* [Task details]
From the first line of the records down to the one that holds "First day meeting", transcribe each line exactly and add nothing.

=-=-=

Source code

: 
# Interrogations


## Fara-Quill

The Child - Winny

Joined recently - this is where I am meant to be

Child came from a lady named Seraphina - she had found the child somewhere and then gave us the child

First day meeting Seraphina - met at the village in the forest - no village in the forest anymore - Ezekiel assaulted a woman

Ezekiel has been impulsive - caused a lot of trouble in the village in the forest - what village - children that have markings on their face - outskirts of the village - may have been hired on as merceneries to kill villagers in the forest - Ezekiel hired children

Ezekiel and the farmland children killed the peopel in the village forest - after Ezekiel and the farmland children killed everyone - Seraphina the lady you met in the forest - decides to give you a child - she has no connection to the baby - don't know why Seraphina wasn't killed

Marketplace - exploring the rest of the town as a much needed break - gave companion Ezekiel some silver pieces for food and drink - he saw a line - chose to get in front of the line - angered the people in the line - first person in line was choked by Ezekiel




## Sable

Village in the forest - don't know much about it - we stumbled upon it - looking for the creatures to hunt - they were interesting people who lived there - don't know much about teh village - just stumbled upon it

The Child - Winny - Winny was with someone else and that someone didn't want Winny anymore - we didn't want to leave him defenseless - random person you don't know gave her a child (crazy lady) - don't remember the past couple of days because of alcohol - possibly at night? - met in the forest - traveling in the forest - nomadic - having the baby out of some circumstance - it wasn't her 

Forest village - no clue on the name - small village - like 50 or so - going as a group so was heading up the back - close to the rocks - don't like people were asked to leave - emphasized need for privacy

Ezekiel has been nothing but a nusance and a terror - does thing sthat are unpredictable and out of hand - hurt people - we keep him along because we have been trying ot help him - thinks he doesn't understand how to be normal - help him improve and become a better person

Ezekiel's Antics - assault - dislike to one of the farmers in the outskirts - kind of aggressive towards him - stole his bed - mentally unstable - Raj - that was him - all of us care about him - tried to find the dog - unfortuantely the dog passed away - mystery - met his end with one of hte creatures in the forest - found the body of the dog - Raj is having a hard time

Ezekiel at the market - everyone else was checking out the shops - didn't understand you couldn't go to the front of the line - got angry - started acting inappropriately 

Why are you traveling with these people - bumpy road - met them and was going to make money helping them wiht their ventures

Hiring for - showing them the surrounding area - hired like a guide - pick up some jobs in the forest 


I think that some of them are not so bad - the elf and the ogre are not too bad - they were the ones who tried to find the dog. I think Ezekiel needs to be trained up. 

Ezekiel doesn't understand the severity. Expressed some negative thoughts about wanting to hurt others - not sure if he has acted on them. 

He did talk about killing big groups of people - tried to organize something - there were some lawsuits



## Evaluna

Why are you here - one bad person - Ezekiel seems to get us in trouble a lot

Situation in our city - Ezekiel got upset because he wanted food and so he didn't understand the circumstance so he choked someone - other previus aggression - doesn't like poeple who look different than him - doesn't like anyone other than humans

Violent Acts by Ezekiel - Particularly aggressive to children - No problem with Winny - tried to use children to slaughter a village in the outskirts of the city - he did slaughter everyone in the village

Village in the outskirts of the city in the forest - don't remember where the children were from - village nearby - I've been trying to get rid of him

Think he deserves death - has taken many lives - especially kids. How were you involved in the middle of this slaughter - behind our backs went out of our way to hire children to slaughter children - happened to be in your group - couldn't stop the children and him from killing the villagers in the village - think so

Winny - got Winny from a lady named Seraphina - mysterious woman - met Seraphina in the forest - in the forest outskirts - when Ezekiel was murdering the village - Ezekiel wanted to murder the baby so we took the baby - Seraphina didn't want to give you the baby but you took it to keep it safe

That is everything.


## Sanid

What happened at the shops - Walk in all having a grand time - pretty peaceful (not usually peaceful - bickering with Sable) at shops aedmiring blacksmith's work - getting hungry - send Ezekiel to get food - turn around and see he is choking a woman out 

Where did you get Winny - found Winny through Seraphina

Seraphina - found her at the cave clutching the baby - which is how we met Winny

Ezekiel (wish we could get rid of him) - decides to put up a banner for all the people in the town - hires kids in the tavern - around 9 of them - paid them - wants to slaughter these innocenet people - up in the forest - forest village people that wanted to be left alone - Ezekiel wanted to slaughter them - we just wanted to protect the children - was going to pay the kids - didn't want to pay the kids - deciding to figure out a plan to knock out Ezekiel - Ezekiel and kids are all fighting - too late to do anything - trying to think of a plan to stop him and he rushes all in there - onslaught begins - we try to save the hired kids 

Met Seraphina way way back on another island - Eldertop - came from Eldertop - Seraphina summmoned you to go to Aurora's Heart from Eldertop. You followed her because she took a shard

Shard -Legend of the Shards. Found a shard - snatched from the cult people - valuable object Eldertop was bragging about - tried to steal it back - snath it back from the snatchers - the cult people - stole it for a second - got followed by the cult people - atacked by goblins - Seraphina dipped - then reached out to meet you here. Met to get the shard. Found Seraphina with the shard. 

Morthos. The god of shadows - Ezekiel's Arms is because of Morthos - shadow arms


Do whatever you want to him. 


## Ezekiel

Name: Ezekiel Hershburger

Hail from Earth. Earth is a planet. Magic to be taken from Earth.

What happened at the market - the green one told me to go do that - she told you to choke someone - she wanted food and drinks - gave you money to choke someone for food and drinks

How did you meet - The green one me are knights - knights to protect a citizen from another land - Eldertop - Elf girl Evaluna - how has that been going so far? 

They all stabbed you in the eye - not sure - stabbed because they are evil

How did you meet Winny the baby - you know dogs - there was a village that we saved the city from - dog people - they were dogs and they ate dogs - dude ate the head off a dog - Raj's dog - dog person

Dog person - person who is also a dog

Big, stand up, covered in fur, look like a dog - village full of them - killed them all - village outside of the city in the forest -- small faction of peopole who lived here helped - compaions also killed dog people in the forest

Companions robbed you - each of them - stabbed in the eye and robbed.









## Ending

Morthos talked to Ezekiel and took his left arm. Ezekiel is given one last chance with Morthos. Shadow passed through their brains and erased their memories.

=-=-=

* [Output]
Source code

: 
# Interrogations


## Fara-Quill

The Child - Winny

Joined recently - this is where I am meant to be

Child came from a lady named Seraphina - she had found the child somewhere and then gave us the child

First day meeting Seraphina - met at the village in the forest - no village in the forest anymore - Ezekiel assaulted a woman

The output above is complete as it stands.